Andreas Mundt, President of the Bundeskartellamt: “The concentration would change the entrepreneurial conduct of the merged company Remondis/DSD. Contracts to provide input services such as the collection of sales packaging are put out to tender by dual systems like DSD. Waste management companies tender for these contracts. As a waste management company, Remondis would have a post-merger incentive to charge DSD’s competitors higher prices for the collection, sorting and reprocessing services than before the merger in order to place them at a disadvantage to its own company, DSD. This strategy of raising the costs of DSD’s rivals could enable Remondis/DSD to gain significant additional market shares, squeeze out competitors and, ultimately, enforce higher prices on the market for dual systems for packaging recycling. This would translate into higher prices for packaging which consumers would end up paying.”

Moreover, DSD would be able to use its significant demand volume to squeeze Remondis’ competitors out of the market. Due to its high market share, DSD has high-level access to quantities of sales packaging placed on the market by the manufacturers, importers and retailers for sorting, reprocessing and recycling. The merged company Remondis/DSD could divert these waste quantities to Remondis’ plants for further processing and strategically subcontract remaining quantities for reprocessing to competitors.

Furthermore, both companies are active in the marketing of recycled hollow glass cullet. A merger would create a dominant position on this market. Here the two companies would achieve joint market shares of 40 to 60 per cent.

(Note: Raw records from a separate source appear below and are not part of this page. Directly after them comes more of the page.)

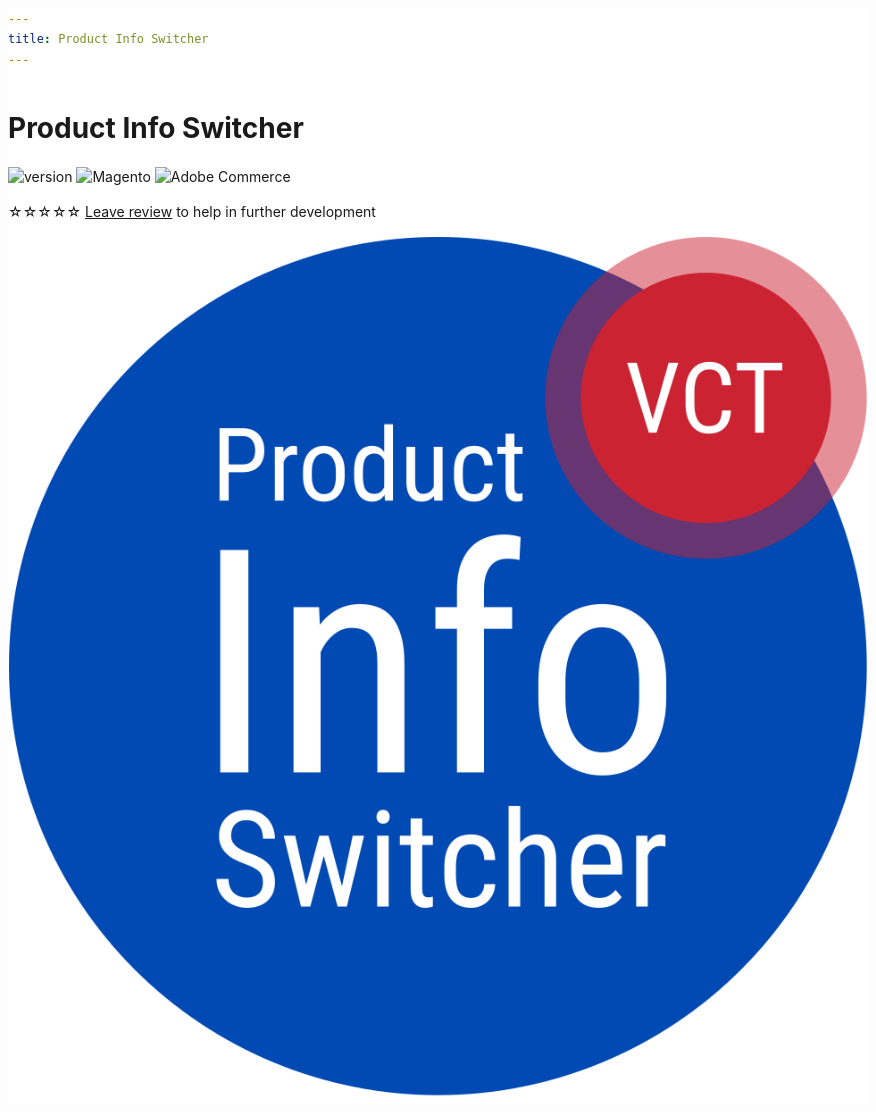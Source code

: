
 ```yaml
---
title: Product Info Switcher
---
```


# Product Info Switcher

![version](https://img.shields.io/badge/version-v2.x.x-blue)
![Magento](https://img.shields.io/badge/compatibility-Magento-da4c02)
![Adobe Commerce](https://img.shields.io/badge/compatibility-Adobe_Commerce-b62324)

<span class="star">☆☆☆☆☆</span> [Leave review](https://commercemarketplace.adobe.com/vct-productinfoswitcher.html#bazaarvoice.reviews.tab) to help in further development

[![VCT Product Info Switcher Logo](/img/docs/Vct_ProductInfoSwitcher.svg)](https://commercemarketplace.adobe.com/vct-productinfoswitcher.html)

In mid-April the Bundeskartellamt had informed the parties that it took a critical view of the proposed mergersee (press release of 15 April 2019). Reacting to the Bundeskartellamt’s competition concerns, Remondis and DSD offered commitmentsincluding the sale of two glass recycling plants as well as further commitments concerning the company’s future conduct. However, an overall assessment showed that these commitments were neither suitable nor sufficient to eliminate the Bundeskartellamt’s competition concerns. Moreover, some of the commitments concerning the companies’ future conduct would have required the agreement of other dual systems. It is generally applicable that commitments which would make it necessary to subject a company’s conduct to continued control are not deemed to be a suitable remedy by law (Section 40(3) sentence no. 2 of the German Competition Act, GWB).

The prohibition decision is not yet final. The parties have a month to appeal against the decision to the Düsseldorf Higher Regional Court.